------ DATA SUPPLIED ------

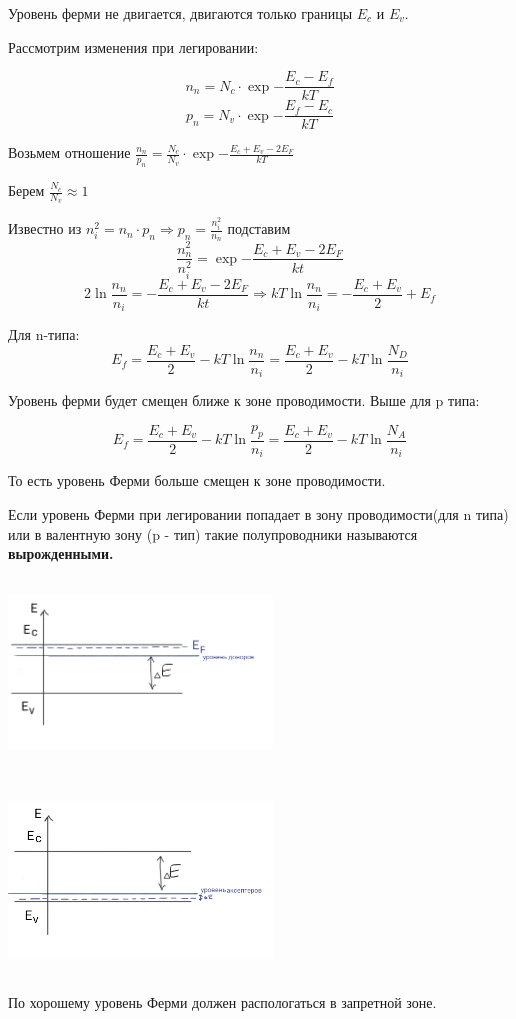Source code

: \documentclass[../main.tex]{subfiles}
\begin{document}
Уровень ферми не двигается, двигаются только границы $E_c$ и $E_v$.

Рассмотрим изменения при легировании: 

\[ n_n = N_c \cdot \exp{-\frac{E_c - E_f}{kT}} \]
\[ p_n = N_v \cdot \exp{-\frac{E_f - E_c}{kT}} \]

Возьмем отношение $\frac{n_n}{p_n} = \frac{N_c}{N_v} \cdot \exp{- \frac{E_c + E_v - 2E_F}{kT}}$

Берем $\frac{N_c}{N_v} \approx 1$ 

Известно из $n_i^2 = n_n \cdot p_n \Rightarrow p_n = \frac{n_i^2}{n_n}$ подставим 
\[\frac{n_n^2}{n_i^2} = \exp{- \frac{E_c + E_v - 2E_F}{kt}}\]
\[2 \ln{\frac{n_n}{n_i}} = - \frac{E_c + E_v - 2E_F}{kt} \Rightarrow kT \ln{\frac{n_n}{n_i} = - \frac{E_c + E_v}{2} +E_f}\]

Для n-типа:
\[
\boxed{
E_f = \frac{E_c + E_v}{2}
- kT \ln{\frac{n_n}{n_i}}
= \frac{E_c + E_v}{2}
- kT \ln{\frac{N_D}{n_i}}
}
\]

Уровень ферми будет смещен ближе к зоне проводимости. Выше для p типа: 

\[
\boxed{
E_f = \frac{E_c + E_v}{2}
- kT \ln{\frac{p_p}{n_i}}
= \frac{E_c + E_v}{2}
- kT \ln{\frac{N_A}{n_i}}
}
\]

То есть уровень Ферми больше смещен к зоне проводимости.

 Если уровень Ферми при легировании попадает в зону проводимости(для n типа) 
или в валентную зону (p - тип) такие полупроводники называются \textbf{вырожденными.}

\begin{center}
    \includegraphics[height=5cm, width=7cm]{../img/kvantovy27.png}
\end{center}
\begin{center}
    \includegraphics[height=5cm, width=7cm]{../img/kvantovy28.png}
\end{center}
По хорошему уровень Ферми должен распологаться в запретной зоне.
\end{document}
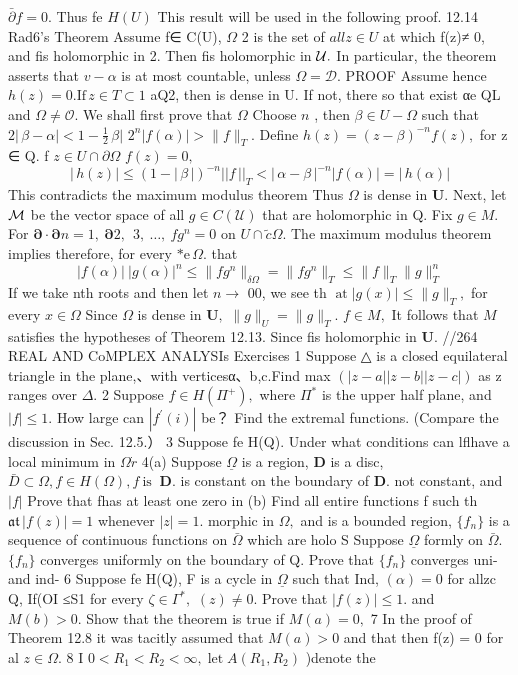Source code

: ${\bar{\partial}}f=0.$ Thus fe $H(U)$ This result will be used in the following proof. 12.14 Rad6's Theorem Assume f∈ C(U), $\Omega$ 2 is the set of $a l l z\in U$ at which f(z)≠ 0, and fis holomorphic in 2. Then fis holomorphic in ${\cal U}.$ In particular, the theorem asserts that $v-\alpha$ is at most countable, unless $\Omega=\mathcal{D}.$ PROOF Assume hence $h(z)=0.\mathrm{If}\,z\in T\subset1$ aQ2, then is dense in U. If not, there so that exist αe QL and $\Omega\neq{\mathcal{O}}.$ We shall first prove that $\Omega$ Choose $\scriptstyle n$ , then $\beta\in U-\Omega$ such that $2\vert\,\beta-\alpha\vert<1-{\frac{1}{2}}\,\beta\vert$ $2^{n}|f(\alpha)|>\|f\|_{T}.$ Define $h(z)=(z-\beta)^{-n}f(z),$ for z ∈ Q. f $z\in U\cap\partial\Omega$ $f(z)=0,$ $$ |\,h(z)|\leq(1-|\,\beta\,|)^{-n}||f\,||_{T}<|\,\alpha-\beta\,|^{-n}|f(\alpha)|=|\,h(\alpha)| $$ This contradicts the maximum modulus theorem Thus $\Omega$ is dense in ${\boldsymbol{U}}.$ Next, let ${\cal M}$ be the vector space of all $g\in C({\mathcal{U}})$ that are holomorphic in Q. Fix $g\in M.$ For $\mathbf{\partial}\cdot\mathbf{\partial}n=1,\ \mathbf{\partial}2,\ \ 3,\ \ldots,\ f g^{n}=0$ on $U\cap\tilde{c}\Omega.$ The maximum modulus theorem implies therefore, for every $\mathrm{*e}\,\Omega.$ that $$ |f(\alpha)|\ |g(\alpha)|^{n}\leq\|f g^{n}\|_{\delta\Omega}=\|f g^{n}\|_{T}\leq\|f\|_{T}\|g\|_{T}^{n} $$ If we take nth roots and then let $\textstyle n\!\to$ 00, we see th $\operatorname{at}|g(x)|\leq\|g\|_{T},$ for every $\scriptstyle x\in\Omega$ Since $\Omega$ is dense in ${\boldsymbol{U}},$ $\|g\|_{U}=\|g\|_{T}.$ $f\in M,$ It follows that $\textstyle{M}$ satisfies the hypotheses of Theorem 12.13. Since fis holomorphic in ${\boldsymbol{U}}.$ //264 REAL AND CoMPLEX ANALYSIs Exercises 1 Suppose △ is a closed equilateral triangle in the plane,、with verticesα、b,c.Find max $(|z-a|\left|z-b\right|\left|z-c\right|)$ as z ranges over $\Delta.$ 2 Suppose $f\in H(\Pi^{+}),$ where $\Pi^{*}$ is the upper half plane, and $|f|\leq1.$ How large can $|f^{\prime}(i)|$ be？ Find the extremal functions. (Compare the discussion in Sec. 12.5.） 3 Suppose fe H(Q). Under what conditions can lflhave a local minimum in $\Omega{\dot{r}}$ 4(a) Suppose $\underline{{\Omega}}$ is a region, ${\boldsymbol{D}}$ is a disc, ${\bar{D}}\subset\Omega,f\in H(\Omega),f{\mathrm{~is~}}$ ${\boldsymbol{D}}.$ is constant on the boundary of ${\boldsymbol{D}}.$ not constant, and $|f|$ Prove that fhas at least one zero in (b) Find all entire functions f such th ${\mathfrak{a t}}\,|f(z)|=1$ whenever $|z|=1.$ morphic in $\Omega,$ and is a bounded region, $\{f_{n}\}$ is a sequence of continuous functions on $\bar{\Omega}$ which are holo S Suppose $\underline{{\Omega}}$ formly on ${\bar{\Omega}}.$ $\{f_{n}\}$ converges uniformly on the boundary of Q. Prove that $\{f_{n}\}$ converges uni- and ind- 6 Suppose fe H(Q), F is a cycle in $\underline{{\Omega}}$ such that Ind, $(\alpha)=0$ for allzc Q, If(OI ≤S1 for every $\zeta\in\Gamma^{*},$ $(z)\neq0.$ Prove that $|f(z)|\leq1.$ and $M(b)>0.$ Show that the theorem is true if $M(a)=0,$ 7 In the proof of Theorem 12.8 it was tacitly assumed that $M(a)>0$ and that then f(z) = 0 for al $z\in\Omega.$ 8 I $0<R_{1}<R_{2}<\infty,\operatorname{let}A(R_{1},R_{2})$ )denote the 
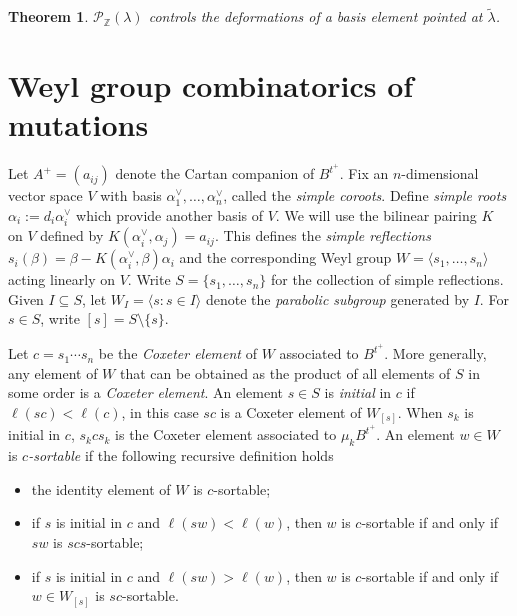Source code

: \documentclass{amsart}
\newtheorem{theorem}{Theorem}
\numberwithin{theorem}{section}
\newcommand{\cP}{\mathcal{P}}
\newcommand{\ZZ}{\mathbb{Z}}
\begin{document}
  \begin{theorem}
    \cite{qin}
    $\cP_\ZZ(\lambda)$ controls the deformations of a basis element pointed at $\tilde\lambda$.
  \end{theorem}


  \section{Weyl group combinatorics of mutations}
  Let $A^+=(a_{ij})$ denote the Cartan companion of $B^{t^+}$.
  Fix an $n$-dimensional vector space $V$ with basis $\alpha^\vee_1,\ldots,\alpha^\vee_n$, called the \emph{simple coroots}.
  Define \emph{simple roots} $\alpha_i:=d_i\alpha^\vee_i$ which provide another basis of $V$.
  We will use the bilinear pairing $K$ on $V$ defined by $K(\alpha^\vee_i,\alpha_j)=a_{ij}$.
  This defines the \emph{simple reflections} $s_i(\beta)=\beta-K(\alpha^\vee_i,\beta)\alpha_i$ and the corresponding Weyl group $W=\langle s_1,\ldots,s_n\rangle$ acting linearly on $V$.
  Write $S=\{s_1,\ldots,s_n\}$ for the collection of simple reflections.
  Given $I\subseteq S$, let $W_I=\langle s:s\in I\rangle$ denote the \emph{parabolic subgroup} generated by $I$.
  For $s\in S$, write $[s]=S\setminus\{s\}$.

  Let $c=s_1\cdots s_n$ be the \emph{Coxeter element} of $W$ associated to $B^{t^+}$.
  More generally, any element of $W$ that can be obtained as the product of all elements of $S$ in some order is a \emph{Coxeter element}.
  An element $s\in S$ is \emph{initial} in $c$ if $\ell(sc)<\ell(c)$, in this case $sc$ is a Coxeter element of $W_{[s]}$.
  When $s_k$ is initial in $c$, $s_k c s_k$ is the Coxeter element associated to $\mu_k B^{t^+}$.
  An element $w\in W$ is \emph{$c$-sortable} if the following recursive definition holds
  \begin{itemize}
    \item the identity element of $W$ is $c$-sortable;
    \item if $s$ is initial in $c$ and $\ell(sw)<\ell(w)$, then $w$ is $c$-sortable if and only if $sw$ is $scs$-sortable;
    \item if $s$ is initial in $c$ and $\ell(sw)>\ell(w)$, then $w$ is $c$-sortable if and only if $w\in W_{[s]}$ is $sc$-sortable.
  \end{itemize}


  
  
\end{document}

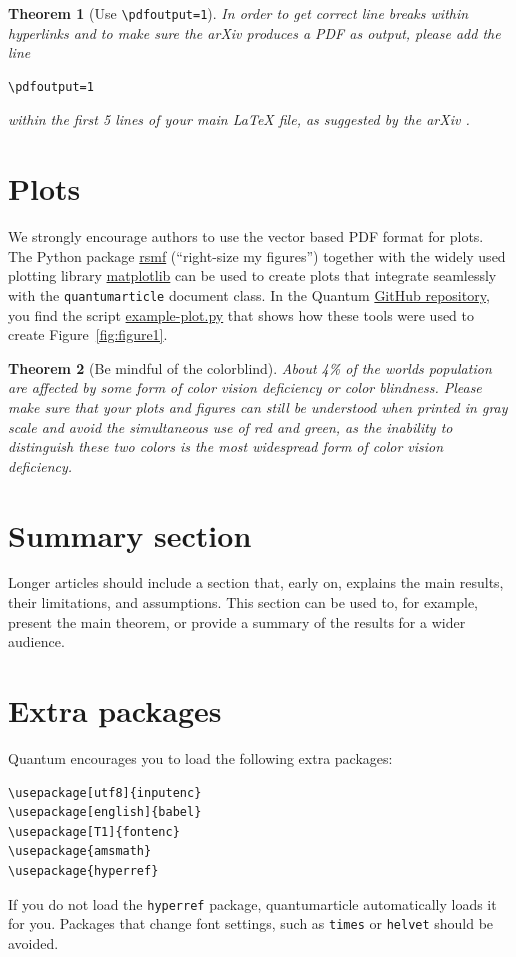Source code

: \documentclass[a4paper,twocolumn,11pt]{quantumarticle}
\newtheorem{theorem}{Theorem}
\begin{document}
\begin{theorem}[Use \texttt{\textbackslash pdfoutput=1}]
  In order to get correct line breaks within hyperlinks and to make sure the arXiv produces a PDF as output, please add the line
\begin{verbatim}
\pdfoutput=1
\end{verbatim}
  within the first 5 lines of your main LaTeX file, as suggested by the arXiv \cite{arxivpdfoutput}.
\end{theorem}

\section{Plots}
\label{sec:plots}
We strongly encourage authors to use the vector based PDF format for plots. The Python package \href{https://pypi.org/project/rsmf/}{rsmf} (``right-size my figures'') together with the widely used plotting library \href{https://matplotlib.org/}{matplotlib} can be used to create plots that integrate seamlessly with the \texttt{quantumarticle} document class. In the Quantum \href{https://github.com/quantum-journal/quantum-journal/}{GitHub repository}, you find the script \href{https://raw.githubusercontent.com/quantum-journal/quantum-journal/master/example-plot.py}{example-plot.py} that shows how these tools were used to create Figure~\ref{fig:figure1}.


\begin{theorem}[Be mindful of the colorblind]
  About 4\% of the worlds population are affected by some form of color vision deficiency or color blindness.
  Please make sure that your plots and figures can still be understood when printed in gray scale and avoid the simultaneous use of red and green, as the inability to distinguish these two colors is the most widespread form of color vision deficiency.
\end{theorem}

\section{Summary section}
Longer articles should include a section that, early on, explains the main results, their limitations, and assumptions.
This section can be used to, for example, present the main theorem, or provide a summary of the results for a wider audience.

\section{Extra packages}
Quantum encourages you to load the following extra packages:
\begin{verbatim}
\usepackage[utf8]{inputenc}
\usepackage[english]{babel}
\usepackage[T1]{fontenc}
\usepackage{amsmath}
\usepackage{hyperref}
\end{verbatim}
If you do not load the \texttt{hyperref} package, quantumarticle automatically loads it for you.
Packages that change font settings, such as \texttt{times} or \texttt{helvet} should be avoided.
\end{document}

------

• _PROBLEM TO WORK ON_:
Taking the entries above, write out exactly the lines starting with the line containing "pointed at $\tilde\lambda$." and going on through the line containing "denote the Cartan", both included, and nothing else.

• _YOUR SOLUTION_:
    $\cP_\ZZ(\lambda)$ controls the deformations of a basis element pointed at $\tilde\lambda$.
  \end{theorem}


  \section{Weyl group combinatorics of mutations}
  Let $A^+=(a_{ij})$ denote the Cartan companion of $B^{t^+}$.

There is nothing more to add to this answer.